The team that nobody expected to win has gained the respect and admiration of many by the quality of the players, by their sense of pride for the country they represent, by the respect they have towards each other, and by the unselfishness of the plays. Passing the ball to a team-mate that has a better opportunity to score is not an uncommon event for the Uruguayan team. They pass the ball with the precision that comes from hours of practise and with the understanding that it doesn’t matter who scores the goal: when one of them scores, they all do. The purpose of the game is to score more goals than the opponent, and the players of La Celeste (their jersey is sky blue – celeste in Spanish) understand this and execute the plan with exquisite precision. They celebrate each play together. They enjoy seeing others in the team succeed and they help and support each other at all times.

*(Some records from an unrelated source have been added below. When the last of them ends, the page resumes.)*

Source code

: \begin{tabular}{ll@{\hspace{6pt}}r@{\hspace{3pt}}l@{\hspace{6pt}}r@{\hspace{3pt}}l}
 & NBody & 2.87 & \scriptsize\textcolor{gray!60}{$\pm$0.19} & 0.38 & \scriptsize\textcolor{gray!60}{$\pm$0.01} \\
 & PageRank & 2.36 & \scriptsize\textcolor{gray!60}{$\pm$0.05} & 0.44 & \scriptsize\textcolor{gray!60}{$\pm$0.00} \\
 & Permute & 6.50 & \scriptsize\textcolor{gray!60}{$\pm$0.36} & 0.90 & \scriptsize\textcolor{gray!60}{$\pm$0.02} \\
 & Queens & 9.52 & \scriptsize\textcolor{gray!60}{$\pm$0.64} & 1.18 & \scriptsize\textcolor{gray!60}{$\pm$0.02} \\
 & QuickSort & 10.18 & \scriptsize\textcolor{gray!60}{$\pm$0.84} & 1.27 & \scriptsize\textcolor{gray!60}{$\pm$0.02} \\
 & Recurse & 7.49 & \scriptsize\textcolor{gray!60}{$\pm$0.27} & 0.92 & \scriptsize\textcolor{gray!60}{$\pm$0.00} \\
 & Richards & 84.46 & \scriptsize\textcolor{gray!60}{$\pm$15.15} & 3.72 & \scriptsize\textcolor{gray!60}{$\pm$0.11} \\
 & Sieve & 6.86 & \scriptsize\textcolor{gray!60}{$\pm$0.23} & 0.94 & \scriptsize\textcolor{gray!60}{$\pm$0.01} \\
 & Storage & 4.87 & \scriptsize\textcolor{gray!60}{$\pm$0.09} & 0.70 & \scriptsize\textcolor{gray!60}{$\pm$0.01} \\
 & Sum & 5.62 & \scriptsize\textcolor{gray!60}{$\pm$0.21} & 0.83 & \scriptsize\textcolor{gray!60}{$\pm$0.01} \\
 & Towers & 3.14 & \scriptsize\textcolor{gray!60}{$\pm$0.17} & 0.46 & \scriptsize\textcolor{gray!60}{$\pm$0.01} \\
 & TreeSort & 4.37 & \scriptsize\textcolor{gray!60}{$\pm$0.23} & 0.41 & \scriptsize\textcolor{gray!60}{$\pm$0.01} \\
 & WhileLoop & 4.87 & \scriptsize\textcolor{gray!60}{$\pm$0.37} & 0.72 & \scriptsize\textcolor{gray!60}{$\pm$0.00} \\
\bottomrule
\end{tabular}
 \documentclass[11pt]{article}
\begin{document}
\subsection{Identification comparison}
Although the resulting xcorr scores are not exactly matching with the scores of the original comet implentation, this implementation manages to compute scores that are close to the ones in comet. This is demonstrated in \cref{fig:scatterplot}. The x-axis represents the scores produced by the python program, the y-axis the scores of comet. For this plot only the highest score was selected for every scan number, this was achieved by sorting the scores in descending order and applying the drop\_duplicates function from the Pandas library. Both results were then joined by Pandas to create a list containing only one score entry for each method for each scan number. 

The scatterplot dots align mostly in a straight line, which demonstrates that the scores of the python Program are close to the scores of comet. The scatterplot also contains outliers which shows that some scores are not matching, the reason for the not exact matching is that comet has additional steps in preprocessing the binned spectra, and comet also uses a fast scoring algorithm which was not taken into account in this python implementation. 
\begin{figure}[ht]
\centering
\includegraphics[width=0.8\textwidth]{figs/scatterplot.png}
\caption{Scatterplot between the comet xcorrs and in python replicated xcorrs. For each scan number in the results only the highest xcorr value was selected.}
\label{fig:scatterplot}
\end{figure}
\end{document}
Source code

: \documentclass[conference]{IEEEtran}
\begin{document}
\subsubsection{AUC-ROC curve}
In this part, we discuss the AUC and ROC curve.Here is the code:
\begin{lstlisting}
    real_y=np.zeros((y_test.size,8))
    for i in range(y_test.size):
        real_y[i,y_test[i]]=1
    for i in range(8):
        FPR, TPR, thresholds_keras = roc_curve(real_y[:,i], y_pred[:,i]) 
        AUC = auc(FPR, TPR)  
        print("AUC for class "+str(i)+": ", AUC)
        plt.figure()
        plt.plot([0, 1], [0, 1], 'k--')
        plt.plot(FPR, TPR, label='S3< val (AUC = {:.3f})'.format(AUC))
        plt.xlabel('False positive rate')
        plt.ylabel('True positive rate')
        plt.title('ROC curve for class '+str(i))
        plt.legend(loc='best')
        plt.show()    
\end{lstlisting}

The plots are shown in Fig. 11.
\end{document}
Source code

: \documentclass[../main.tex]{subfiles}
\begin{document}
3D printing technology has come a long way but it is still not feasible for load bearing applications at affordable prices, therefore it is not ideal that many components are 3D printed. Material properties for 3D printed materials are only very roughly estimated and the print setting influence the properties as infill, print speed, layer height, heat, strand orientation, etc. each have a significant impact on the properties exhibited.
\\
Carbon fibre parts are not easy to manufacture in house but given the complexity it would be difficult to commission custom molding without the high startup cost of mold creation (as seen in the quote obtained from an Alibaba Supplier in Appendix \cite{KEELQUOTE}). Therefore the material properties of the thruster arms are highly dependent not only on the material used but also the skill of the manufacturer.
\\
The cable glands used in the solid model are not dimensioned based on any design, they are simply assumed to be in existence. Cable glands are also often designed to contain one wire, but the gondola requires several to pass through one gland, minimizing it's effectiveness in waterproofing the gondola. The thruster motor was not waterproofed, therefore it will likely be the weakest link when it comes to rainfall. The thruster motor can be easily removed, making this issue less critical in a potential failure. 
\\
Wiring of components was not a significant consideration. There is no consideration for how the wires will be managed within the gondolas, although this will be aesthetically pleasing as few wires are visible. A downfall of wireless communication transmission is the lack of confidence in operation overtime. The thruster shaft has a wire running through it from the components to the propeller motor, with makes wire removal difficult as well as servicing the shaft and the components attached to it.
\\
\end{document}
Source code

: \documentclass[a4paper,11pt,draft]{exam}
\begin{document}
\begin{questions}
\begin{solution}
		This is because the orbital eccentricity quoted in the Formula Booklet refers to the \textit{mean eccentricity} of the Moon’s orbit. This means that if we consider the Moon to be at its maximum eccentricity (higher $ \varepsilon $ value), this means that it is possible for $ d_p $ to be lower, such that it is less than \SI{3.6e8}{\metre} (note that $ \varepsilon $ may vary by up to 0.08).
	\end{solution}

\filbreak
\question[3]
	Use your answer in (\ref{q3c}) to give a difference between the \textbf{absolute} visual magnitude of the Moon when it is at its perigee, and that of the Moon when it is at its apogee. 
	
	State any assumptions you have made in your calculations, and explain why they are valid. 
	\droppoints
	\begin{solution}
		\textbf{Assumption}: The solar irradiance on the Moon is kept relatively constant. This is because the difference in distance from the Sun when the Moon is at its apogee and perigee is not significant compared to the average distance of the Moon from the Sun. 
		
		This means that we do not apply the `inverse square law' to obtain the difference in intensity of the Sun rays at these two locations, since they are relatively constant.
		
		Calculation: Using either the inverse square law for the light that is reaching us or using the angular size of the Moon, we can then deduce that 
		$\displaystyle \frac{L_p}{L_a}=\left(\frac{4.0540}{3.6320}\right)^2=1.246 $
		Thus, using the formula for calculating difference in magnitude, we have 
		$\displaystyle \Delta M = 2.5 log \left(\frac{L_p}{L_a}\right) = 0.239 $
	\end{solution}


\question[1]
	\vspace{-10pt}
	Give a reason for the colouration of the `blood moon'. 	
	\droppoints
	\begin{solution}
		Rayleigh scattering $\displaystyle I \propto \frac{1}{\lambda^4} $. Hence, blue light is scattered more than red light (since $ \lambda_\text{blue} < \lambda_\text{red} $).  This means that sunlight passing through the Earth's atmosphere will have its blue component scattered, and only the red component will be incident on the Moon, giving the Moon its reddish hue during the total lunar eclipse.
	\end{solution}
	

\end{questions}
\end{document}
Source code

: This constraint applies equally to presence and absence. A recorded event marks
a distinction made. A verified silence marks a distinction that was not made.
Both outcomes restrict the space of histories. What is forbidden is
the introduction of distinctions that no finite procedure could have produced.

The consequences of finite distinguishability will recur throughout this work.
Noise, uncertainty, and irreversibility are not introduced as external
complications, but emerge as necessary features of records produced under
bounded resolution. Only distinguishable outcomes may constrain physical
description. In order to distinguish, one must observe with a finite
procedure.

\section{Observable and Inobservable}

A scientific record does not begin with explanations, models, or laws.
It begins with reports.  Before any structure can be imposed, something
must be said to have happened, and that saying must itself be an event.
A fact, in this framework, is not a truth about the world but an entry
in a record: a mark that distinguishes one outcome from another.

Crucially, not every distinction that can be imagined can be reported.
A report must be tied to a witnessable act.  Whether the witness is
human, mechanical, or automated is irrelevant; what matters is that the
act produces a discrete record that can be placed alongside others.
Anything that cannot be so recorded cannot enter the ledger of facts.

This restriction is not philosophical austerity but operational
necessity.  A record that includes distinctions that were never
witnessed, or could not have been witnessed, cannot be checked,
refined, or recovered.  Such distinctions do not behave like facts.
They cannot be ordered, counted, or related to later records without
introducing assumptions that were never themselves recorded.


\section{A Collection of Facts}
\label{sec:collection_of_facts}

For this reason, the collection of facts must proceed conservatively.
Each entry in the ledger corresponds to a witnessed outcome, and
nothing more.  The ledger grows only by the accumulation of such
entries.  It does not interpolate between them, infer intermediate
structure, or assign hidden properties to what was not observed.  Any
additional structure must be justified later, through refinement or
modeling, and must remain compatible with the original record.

I was reflecting on their behaviour, their sense of fair play, their cohesiveness as a team and their extraordinary sense of togetherness and pride, and I thought, wouldn’t be incredible to achieve the same level of performance across academia? Where the size of the institution is not what really counts, but its sense of purpose, pride and deep sense of community. Wouldn’t it be priceless to join in the victory of the individuals in a department, for example, because the success of one in the team is actually the success of all? Wouldn’t it be rewarding to treat each other with respect and consideration instead of trying to undermine the work of others by ignoring their victories and enjoying their defeats? Wouldn’t it be a great way to mentor students in an indirect way, by show-casing the high level of unity within departments, programs, Faculties, etc.? Sadly, this is not what happens in most campuses, and rivalry and opposition, the protection of one’s own discipline in detriment of others, is not uncommon, and faculty members sometimes seem more concerned and consumed by their own personal agendas than by the well being of the group. Frictions and competitiveness take precedence over the sharing of resources in a fair and constructive manner. And, so, yes, I believe Uruguayan soccer can teach many good lessons to academics and perhaps, in the near future, we could be joining together in the celebration of everyone’s success: students, professors, institutions and the country as a whole. Because, when one wins, we all do!
Mercedes Rowinsky-Geurts, Department of Languages and Literatures, Wilfrid Laurier University, and 3M National Teaching Fellow.